- What the task requires
Start at the line with "engineering | Teaching |" in the records below, stop at the line with "pressing machinery | Teaching |", and return every line in that span exactly, the two end lines included.

(Collected data)
┄┄┄┄┄┄┄┄┄┄┄┄┄┄┄┄┄┄┄┄

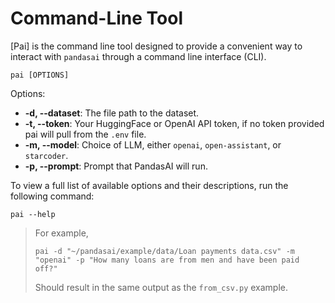 # Command-Line Tool
[Pai] is the command line tool designed to provide a convenient way to interact with `pandasai` through a command line interface (CLI).

```
pai [OPTIONS]
```
Options:
- **-d, --dataset**: The file path to the dataset.
- **-t, --token**: Your HuggingFace or OpenAI API token, if no token provided pai will pull from the `.env` file.
- **-m, --model**: Choice of LLM, either `openai`, `open-assistant`, or `starcoder`.
- **-p, --prompt**: Prompt that PandasAI will run.

To view a full list of available options and their descriptions, run the following command:
```
pai --help

```
>For example,
>```
>pai -d "~/pandasai/example/data/Loan payments data.csv" -m "openai" -p "How many loans are from men and have been paid off?"
>```
>Should result in the same output as the `from_csv.py` example.

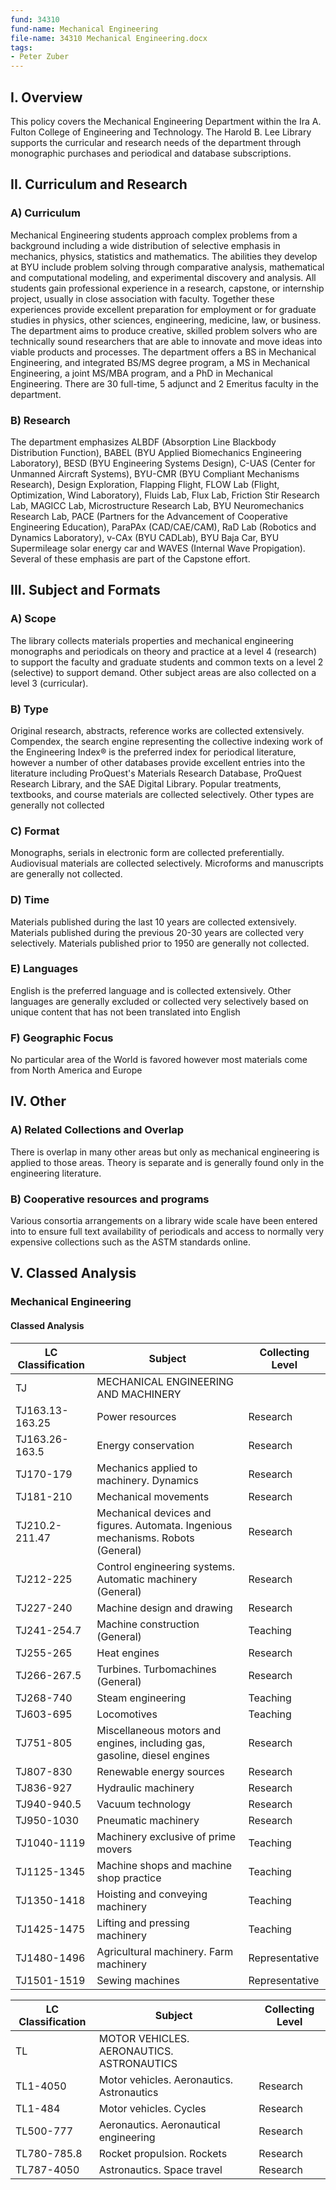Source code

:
 ```yaml
---
fund: 34310
fund-name: Mechanical Engineering
file-name: 34310 Mechanical Engineering.docx
tags:
- Peter Zuber
---
```


## I. Overview

This policy covers the Mechanical Engineering Department within the Ira A. Fulton College of Engineering and Technology. The Harold B. Lee Library supports the curricular and research needs of the department through monographic purchases and periodical and database subscriptions.

## II. Curriculum and Research

### A) Curriculum

Mechanical Engineering students approach complex problems from a background including a wide distribution of selective emphasis in mechanics, physics, statistics and mathematics. The abilities they develop at BYU include problem solving through comparative analysis, mathematical and computational modeling, and experimental discovery and analysis. All students gain professional experience in a research, capstone, or internship project, usually in close association with faculty. Together these experiences provide excellent preparation for employment or for graduate studies in physics, other sciences, engineering, medicine, law, or business. The department aims to produce creative, skilled problem solvers who are technically sound researchers that are able to innovate and move ideas into viable products and processes. The department offers a BS in Mechanical Engineering, and integrated BS/MS degree program, a MS in Mechanical Engineering, a joint MS/MBA program, and a PhD in Mechanical Engineering. There are 30 full-time, 5 adjunct and 2 Emeritus faculty in the department.

### B) Research

The department emphasizes ALBDF (Absorption Line Blackbody Distribution Function), BABEL (BYU Applied Biomechanics Engineering Laboratory), BESD (BYU Engineering Systems Design), C-UAS (Center for Unmanned Aircraft Systems), BYU-CMR (BYU Compliant Mechanisms Research), Design Exploration, Flapping Flight, FLOW Lab (Flight, Optimization, Wind Laboratory), Fluids Lab, Flux Lab, Friction Stir Research Lab, MAGICC Lab, Microstructure Research Lab, BYU Neuromechanics Research Lab, PACE (Partners for the Advancement of Cooperative Engineering Education), ParaPAx (CAD/CAE/CAM), RaD Lab (Robotics and Dynamics Laboratory), v-CAx (BYU CADLab), BYU Baja Car, BYU Supermileage solar energy car and WAVES (Internal Wave Propigation). Several of these emphasis are part of the Capstone effort.

## III. Subject and Formats

### A) Scope

The library collects materials properties and mechanical engineering monographs and periodicals on theory and practice at a level 4 (research) to support the faculty and graduate students and common texts on a level 2 (selective) to support demand. Other subject areas are also collected on a level 3 (curricular).

### B) Type

Original research, abstracts, reference works are collected extensively. Compendex, the search engine representing the collective indexing work of the Engineering Index® is the preferred index for periodical literature, however a number of other databases provide excellent entries into the literature including ProQuest&#39;s Materials Research Database, ProQuest Research Library, and the SAE Digital Library. Popular treatments, textbooks, and course materials are collected selectively. Other types are generally not collected

### C) Format

Monographs, serials in electronic form are collected preferentially. Audiovisual materials are collected selectively. Microforms and manuscripts are generally not collected.

### D) Time

Materials published during the last 10 years are collected extensively. Materials published during the previous 20-30 years are collected very selectively. Materials published prior to 1950 are generally not collected.

### E) Languages

English is the preferred language and is collected extensively. Other languages are generally excluded or collected very selectively based on unique content that has not been translated into English

### F) Geographic Focus

No particular area of the World is favored however most materials come from North America and Europe

## IV. Other

### A) Related Collections and Overlap

There is overlap in many other areas but only as mechanical engineering is applied to those areas. Theory is separate and is generally found only in the engineering literature.

### B) Cooperative resources and programs

Various consortia arrangements on a library wide scale have been entered into to ensure full text availability of periodicals and access to normally very expensive collections such as the ASTM standards online.

## V. Classed Analysis

### Mechanical Engineering

#### Classed Analysis

| **LC Classification** | **Subject** | **Collecting Level** |
| --- | --- | --- |
| TJ | MECHANICAL ENGINEERING AND MACHINERY | |
| TJ163.13-163.25 | Power resources | Research |
| TJ163.26-163.5 | Energy conservation | Research |
| TJ170-179 | Mechanics applied to machinery. Dynamics | Research |
| TJ181-210 | Mechanical movements | Research |
| TJ210.2-211.47 | Mechanical devices and figures. Automata. Ingenious mechanisms. Robots (General) | Research |
| TJ212-225 | Control engineering systems. Automatic machinery (General) | Research |
| TJ227-240 | Machine design and drawing | Research |
| TJ241-254.7 | Machine construction (General) | Teaching |
| TJ255-265 | Heat engines | Research |
| TJ266-267.5 | Turbines. Turbomachines (General) | Research |
| TJ268-740 | Steam engineering | Teaching |
| TJ603-695 | Locomotives | Teaching |
| TJ751-805 | Miscellaneous motors and engines, including gas, gasoline, diesel engines | Research |
| TJ807-830 | Renewable energy sources | Research |
| TJ836-927 | Hydraulic machinery | Research |
| TJ940-940.5 | Vacuum technology | Research |
| TJ950-1030 | Pneumatic machinery | Research |
| TJ1040-1119 | Machinery exclusive of prime movers | Teaching |
| TJ1125-1345 | Machine shops and machine shop practice | Teaching |
| TJ1350-1418 | Hoisting and conveying machinery | Teaching |
| TJ1425-1475 | Lifting and pressing machinery | Teaching |
| TJ1480-1496 | Agricultural machinery. Farm machinery | Representative |
| TJ1501-1519 | Sewing machines | Representative |

| **LC Classification** | **Subject** | **Collecting Level** |
| --- | --- | --- |
| TL | MOTOR VEHICLES. AERONAUTICS. ASTRONAUTICS | |
| TL1-4050 | Motor vehicles. Aeronautics. Astronautics | Research |
| TL1-484 | Motor vehicles. Cycles | Research |
| TL500-777 | Aeronautics. Aeronautical engineering | Research |
| TL780-785.8 | Rocket propulsion. Rockets | Research |
| TL787-4050 | Astronautics. Space travel | Research |
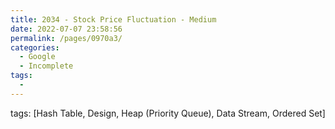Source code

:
 ```yaml
---
title: 2034 - Stock Price Fluctuation - Medium
date: 2022-07-07 23:58:56
permalink: /pages/0970a3/
categories:
  - Google
  - Incomplete
tags:
  - 
---
```

tags: [Hash Table, Design, Heap (Priority Queue), Data Stream, Ordered Set]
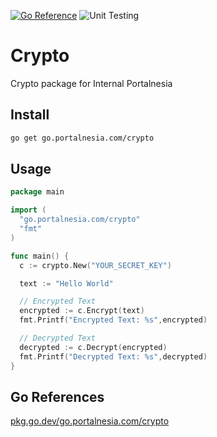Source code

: [![Go Reference](https://pkg.go.dev/badge/go.portalnesia.com/crypto.svg)](https://pkg.go.dev/go.portalnesia.com/crypto) ![Unit Testing](https://github.com/portalnesia/go-crypto/actions/workflows/crypto_test.yml/badge.svg)

# Crypto

Crypto package for Internal Portalnesia

## Install

```bash
go get go.portalnesia.com/crypto
```

## Usage

```go
package main

import (
  "go.portalnesia.com/crypto"
  "fmt"
)

func main() {
  c := crypto.New("YOUR_SECRET_KEY")

  text := "Hello World"

  // Encrypted Text
  encrypted := c.Encrypt(text)
  fmt.Printf("Encrypted Text: %s",encrypted)

  // Decrypted Text
  decrypted := c.Decrypt(encrypted)
  fmt.Printf("Decrypted Text: %s",decrypted)
}
```

## Go References
[pkg.go.dev/go.portalnesia.com/crypto](https://pkg.go.dev/go.portalnesia.com/crypto)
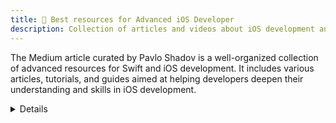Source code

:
 ```yaml
---
title: 🏅 Best resources for Advanced iOS Developer
description: Collection of articles and videos about iOS development and Swift, curated by Pavlo Shadov.
---
```


The Medium article curated by Pavlo Shadov is a well-organized collection of advanced resources for Swift and iOS development. It includes various articles, tutorials, and guides aimed at helping developers deepen their understanding and skills in iOS development.

<details>

**URL:** https://medium.com/@PavloShadov/best-resources-for-advanced-ios-developer-swift-ade30374593d

**Authors:** Pavlo Shadov

**Complexity Levels:**
- **Beginner:** 10%
- **Intermediate:** 30%
- **Advanced:** 60%

**Frequency of Updates:** Last updated in 2019

**Types of Content:**
- **Architecture Patterns:** 30% (MVC, MVP, MVVM, VIPER)
- **Advanced Tutorials:** 30% (MVVM with TableViews, Dependency Injection)
- **Protocols and Modularization:** 20% (Protocol-Oriented Programming, Modular Architecture)
- **Concurrency and Performance:** 10% (Concurrency in Swift, Optimizing App Startup Time)
- **Debugging and Testing:** 10% (Advanced Debugging, Unit Testing Techniques)

**Additional Features:**
- **Community Contributions:** Encourages sharing of additional resources in comments.
</details>

<LinkCard title="Read Best Resources for Advanced iOS Developer (Swift)" href="https://medium.com/@PavloShadov/best-resources-for-advanced-ios-developer-swift-ade30374593d" />
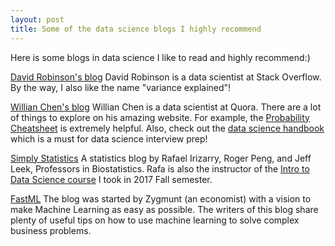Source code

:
 ```yaml
---
layout: post
title: Some of the data science blogs I highly recommend
---
```


Here is some blogs in data science I like to read and highly recommend:) 

[David Robinson's blog](http://varianceexplained.org)
David Robinson is a data scientist at Stack Overflow.
By the way, I also like the name "variance explained"!


[Willian Chen's blog](http://www.wzchen.com)
Willian Chen is a data scientist at Quora. There are a lot of things to explore on his amazing website. For example, the [Probability Cheatsheet](http://www.wzchen.com/probability-cheatsheet) is extremely helpful. Also, check out the [data science handbook](http://www.thedatasciencehandbook.com) which is a must for data science interview prep!


[Simply Statistics](https://simplystatistics.org)
A statistics blog by Rafael Irizarry, Roger Peng, and Jeff Leek, Professors in Biostatistics. Rafa is also the instructor of the [Intro to Data Science course](http://datasciencelabs.github.io) I took in 2017 Fall semester.


[FastML](http://fastml.com)
The blog was started by Zygmunt (an economist) with a vision to make Machine Learning as easy as possible.  The writers of this blog share plenty of useful tips on how to use machine learning to solve complex business problems.
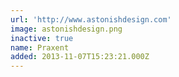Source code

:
 ```yaml
---
url: 'http://www.astonishdesign.com'
image: astonishdesign.png
inactive: true
name: Praxent
added: 2013-11-07T15:23:21.000Z
---
```

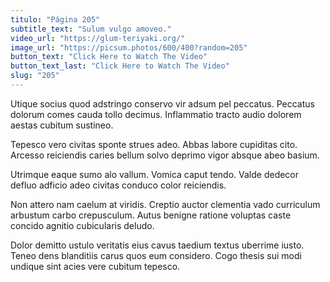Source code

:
 ```yaml
---
titulo: "Página 205"
subtitle_text: "Sulum vulgo amoveo."
video_url: "https://glum-teriyaki.org/"
image_url: "https://picsum.photos/600/400?random=205"
button_text: "Click Here to Watch The Video"
button_text_last: "Click Here to Watch The Video"
slug: "205"
---
```


Utique socius quod adstringo conservo vir adsum pel peccatus. Peccatus dolorum comes cauda tollo decimus. Inflammatio tracto audio dolorem aestas cubitum sustineo.

Tepesco vero civitas sponte strues adeo. Abbas labore cupiditas cito. Arcesso reiciendis caries bellum solvo deprimo vigor absque abeo basium.

Utrimque eaque sumo alo vallum. Vomica caput tendo. Valde dedecor defluo adficio adeo civitas conduco color reiciendis.

Non attero nam caelum at viridis. Creptio auctor clementia vado curriculum arbustum carbo crepusculum. Autus benigne ratione voluptas caste concido agnitio cubicularis deludo.

Dolor demitto ustulo veritatis eius cavus taedium textus uberrime iusto. Teneo dens blanditiis carus quos eum considero. Cogo thesis sui modi undique sint acies vere cubitum tepesco.
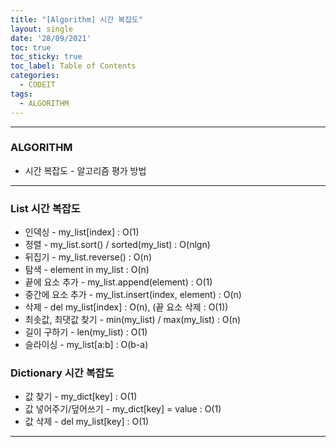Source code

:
 ```yaml
---
title: "[Algorithm] 시간 복잡도"
layout: single
date: '28/09/2021'
toc: true
toc_sticky: true
toc_label: Table of Contents
categories:
  - CODEIT
tags:
  - ALGORITHM
---
```


---
### ALGORITHM
* 시간 복잡도 - 알고리즘 평가 방법

---

### List 시간 복잡도
* 인덱싱 - my_list[index] : O(1)
* 정렬 - my_list.sort() / sorted(my_list) : O(nlgn)
* 뒤집기 - my_list.reverse() : O(n)
* 탐색 - element in my_list : O(n)
* 끝에 요소 추가 - my_list.append(element) : O(1)
* 중간에 요소 추가 - my_list.insert(index, element) : O(n)
* 삭제 - del my_list[index] : O(n), (끝 요소 삭제 : O(1))
* 최솟값, 최댓값 찾기 - min(my_list) / max(my_list) : O(n)
* 길이 구하기 - len(my_list) : O(1)
* 슬라이싱 - my_list[a:b] : O(b-a)

### Dictionary 시간 복잡도
* 값 찾기 - my_dict[key] : O(1)
* 값 넣어주기/덮어쓰기 - my_dict[key] = value : O(1)
* 값 삭제 - del my_list[key] : O(1)

---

┄┄┄┄┄┄┄┄┄┄┄┄┄┄┄┄┄┄┄┄

- Your solution
| TJ268-740 | Steam engineering | Teaching |
| TJ603-695 | Locomotives | Teaching |
| TJ751-805 | Miscellaneous motors and engines, including gas, gasoline, diesel engines | Research |
| TJ807-830 | Renewable energy sources | Research |
| TJ836-927 | Hydraulic machinery | Research |
| TJ940-940.5 | Vacuum technology | Research |
| TJ950-1030 | Pneumatic machinery | Research |
| TJ1040-1119 | Machinery exclusive of prime movers | Teaching |
| TJ1125-1345 | Machine shops and machine shop practice | Teaching |
| TJ1350-1418 | Hoisting and conveying machinery | Teaching |
| TJ1425-1475 | Lifting and pressing machinery | Teaching |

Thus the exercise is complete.